§ WORK TASK:
For the data below, give the number of lines that include the word "response" and nothing else.

§ ENTRIES PROVIDED:
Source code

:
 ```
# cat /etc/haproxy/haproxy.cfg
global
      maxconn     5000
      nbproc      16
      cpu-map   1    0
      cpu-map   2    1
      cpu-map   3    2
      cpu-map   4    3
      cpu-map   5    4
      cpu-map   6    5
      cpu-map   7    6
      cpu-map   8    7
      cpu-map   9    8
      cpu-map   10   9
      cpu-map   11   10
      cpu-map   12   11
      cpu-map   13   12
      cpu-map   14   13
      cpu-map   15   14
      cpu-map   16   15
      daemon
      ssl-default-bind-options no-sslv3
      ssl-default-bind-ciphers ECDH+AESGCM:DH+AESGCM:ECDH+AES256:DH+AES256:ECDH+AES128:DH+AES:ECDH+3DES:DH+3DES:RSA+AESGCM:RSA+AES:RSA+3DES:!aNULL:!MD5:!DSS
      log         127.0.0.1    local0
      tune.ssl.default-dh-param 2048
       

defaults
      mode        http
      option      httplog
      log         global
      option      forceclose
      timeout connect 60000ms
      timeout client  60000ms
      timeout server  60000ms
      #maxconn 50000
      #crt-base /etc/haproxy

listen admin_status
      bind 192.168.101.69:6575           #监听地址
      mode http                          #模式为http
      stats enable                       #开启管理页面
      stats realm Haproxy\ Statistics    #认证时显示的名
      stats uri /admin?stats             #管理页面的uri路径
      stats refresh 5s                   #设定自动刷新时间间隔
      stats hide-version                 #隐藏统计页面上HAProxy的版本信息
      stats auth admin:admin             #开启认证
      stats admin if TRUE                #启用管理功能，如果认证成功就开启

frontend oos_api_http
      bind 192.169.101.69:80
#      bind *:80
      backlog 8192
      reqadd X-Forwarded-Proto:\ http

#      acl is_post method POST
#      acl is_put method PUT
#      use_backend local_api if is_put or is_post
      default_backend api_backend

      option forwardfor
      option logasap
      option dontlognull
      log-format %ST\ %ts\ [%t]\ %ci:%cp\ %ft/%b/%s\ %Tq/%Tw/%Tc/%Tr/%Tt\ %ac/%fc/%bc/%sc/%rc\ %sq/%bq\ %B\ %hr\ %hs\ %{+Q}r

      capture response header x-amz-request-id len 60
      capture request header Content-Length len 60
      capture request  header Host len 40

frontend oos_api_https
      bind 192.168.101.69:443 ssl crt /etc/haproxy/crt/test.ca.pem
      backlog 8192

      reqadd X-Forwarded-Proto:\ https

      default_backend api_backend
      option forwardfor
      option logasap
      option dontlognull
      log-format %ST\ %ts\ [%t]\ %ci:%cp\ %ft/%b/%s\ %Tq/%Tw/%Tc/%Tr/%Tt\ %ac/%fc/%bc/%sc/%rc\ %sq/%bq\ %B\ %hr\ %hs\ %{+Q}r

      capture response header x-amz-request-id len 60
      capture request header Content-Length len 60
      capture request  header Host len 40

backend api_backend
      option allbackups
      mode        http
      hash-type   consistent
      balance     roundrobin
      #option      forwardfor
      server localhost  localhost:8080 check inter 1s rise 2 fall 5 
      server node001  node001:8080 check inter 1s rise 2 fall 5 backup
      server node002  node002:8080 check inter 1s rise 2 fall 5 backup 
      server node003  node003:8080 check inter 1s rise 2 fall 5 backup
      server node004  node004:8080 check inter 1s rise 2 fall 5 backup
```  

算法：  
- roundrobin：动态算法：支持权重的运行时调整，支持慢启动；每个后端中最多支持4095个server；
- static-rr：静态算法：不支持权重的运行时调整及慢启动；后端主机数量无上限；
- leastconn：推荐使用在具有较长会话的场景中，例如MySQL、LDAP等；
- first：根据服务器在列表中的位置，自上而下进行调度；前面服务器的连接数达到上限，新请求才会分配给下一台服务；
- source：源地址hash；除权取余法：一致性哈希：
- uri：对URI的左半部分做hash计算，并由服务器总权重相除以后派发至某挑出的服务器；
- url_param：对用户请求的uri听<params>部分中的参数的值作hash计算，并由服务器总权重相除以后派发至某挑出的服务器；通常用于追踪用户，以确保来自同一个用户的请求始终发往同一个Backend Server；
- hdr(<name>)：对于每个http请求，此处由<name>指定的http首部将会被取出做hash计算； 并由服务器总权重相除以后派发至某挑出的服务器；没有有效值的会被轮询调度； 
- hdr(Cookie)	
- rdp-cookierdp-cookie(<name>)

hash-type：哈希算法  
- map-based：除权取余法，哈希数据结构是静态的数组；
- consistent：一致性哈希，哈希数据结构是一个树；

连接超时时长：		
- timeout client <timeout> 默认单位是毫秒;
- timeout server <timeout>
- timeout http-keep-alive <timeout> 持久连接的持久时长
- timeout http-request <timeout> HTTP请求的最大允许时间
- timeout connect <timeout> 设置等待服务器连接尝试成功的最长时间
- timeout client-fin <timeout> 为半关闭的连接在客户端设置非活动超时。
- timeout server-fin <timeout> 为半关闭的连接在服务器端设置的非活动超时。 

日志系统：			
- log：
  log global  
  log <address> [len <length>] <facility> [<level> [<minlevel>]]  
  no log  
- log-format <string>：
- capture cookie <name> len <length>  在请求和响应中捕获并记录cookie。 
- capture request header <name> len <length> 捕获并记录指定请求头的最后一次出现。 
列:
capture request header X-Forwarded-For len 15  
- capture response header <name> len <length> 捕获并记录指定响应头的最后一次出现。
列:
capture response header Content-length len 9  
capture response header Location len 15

§ TASK OUTPUT:
5